I have no bad words for Greder. This is an extremely layered story. Some have called it a fable. It is literature at its most powerful: a tale that leaves its readers with more questions than answers. Life is nuanced and takes place in the shadows of light and grey.
What was Greder’s message?
All books have a message, whether implicit or explicit. It is the nature of stories, especially stories for children. And, “the same book, read by four children in the care of these four adults, will not in practice be the same book.” [Hollindale, Peter. The hidden teacher: ideology and children.]
In any reading of literature (and same for art work) Reader Response Theory comes into play. We respond to words and pictures through personal lenses. We are informed by our culture, our lived experience, especially our lived experience, and our values, mostly our values. Society is a system of values, if you will, because society is a construct of human beings who are products of their values that become their beliefs. Culture is a value and belief system.
However, as a writer who reads to inform my practice, it is the power of the imagination that nudges me in my responses.

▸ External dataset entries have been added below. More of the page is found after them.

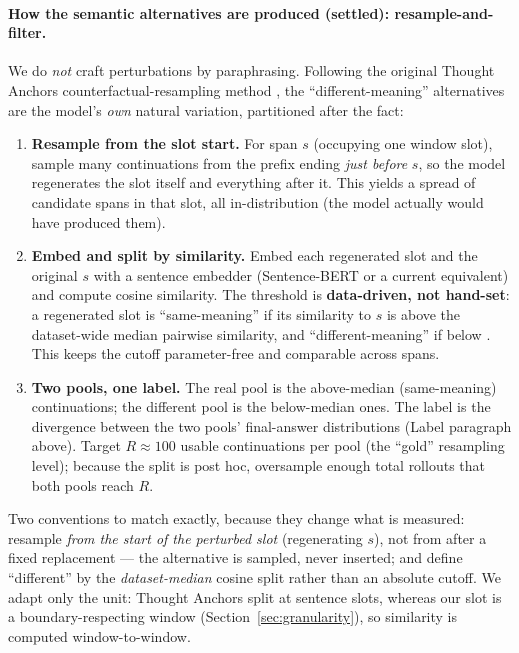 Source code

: \documentclass[11pt]{article}
\begin{document}
\paragraph{How the semantic alternatives are produced (settled): resample-and-filter.}
\label{sec:perturb}
We do \emph{not} craft perturbations by paraphrasing. Following the original Thought Anchors counterfactual-resampling method \cite{bogdan2025thoughtanchors}, the ``different-meaning'' alternatives are the model's \emph{own} natural variation, partitioned after the fact:
\begin{enumerate}[leftmargin=1.7em]
  \item \textbf{Resample from the slot start.} For span $s$ (occupying one window slot), sample many continuations from the prefix ending \emph{just before} $s$, so the model regenerates the slot itself and everything after it. This yields a spread of candidate spans in that slot, all in-distribution (the model actually would have produced them).
  \item \textbf{Embed and split by similarity.} Embed each regenerated slot and the original $s$ with a sentence embedder (Sentence-BERT or a current equivalent) and compute cosine similarity. The threshold is \textbf{data-driven, not hand-set}: a regenerated slot is ``same-meaning'' if its similarity to $s$ is above the dataset-wide median pairwise similarity, and ``different-meaning'' if below \cite{bogdan2025thoughtanchors}. This keeps the cutoff parameter-free and comparable across spans.
  \item \textbf{Two pools, one label.} The real pool is the above-median (same-meaning) continuations; the different pool is the below-median ones. The label is the divergence between the two pools' final-answer distributions (Label paragraph above). Target $R \approx 100$ usable continuations per pool (the ``gold'' resampling level); because the split is post hoc, oversample enough total rollouts that both pools reach $R$.
\end{enumerate}
Two conventions to match exactly, because they change what is measured: resample \emph{from the start of the perturbed slot} (regenerating $s$), not from after a fixed replacement --- the alternative is sampled, never inserted; and define ``different'' by the \emph{dataset-median} cosine split rather than an absolute cutoff. We adapt only the unit: Thought Anchors split at sentence slots, whereas our slot is a boundary-respecting window (Section~\ref{sec:granularity}), so similarity is computed window-to-window.
\end{document}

My friends in England read The Island and they felt its message through the currents of Brexit.
The pandemic has added another layer to the meaning in The Island. As someone who is looked upon with suspicion because of “the China virus”, the story’s message was palpable.
This is a cautionary tale of what oppressive systems do to people. This is a fable of the detriments of groupthink. This is a story of how perceived difference can destroy everyone. But as a story, it is so much more.
I know this because I lived on an island exactly like The Island for seven years. And, because I wasn’t like them, The Island spoke to me through its narrative. You can imagine how, can’t you?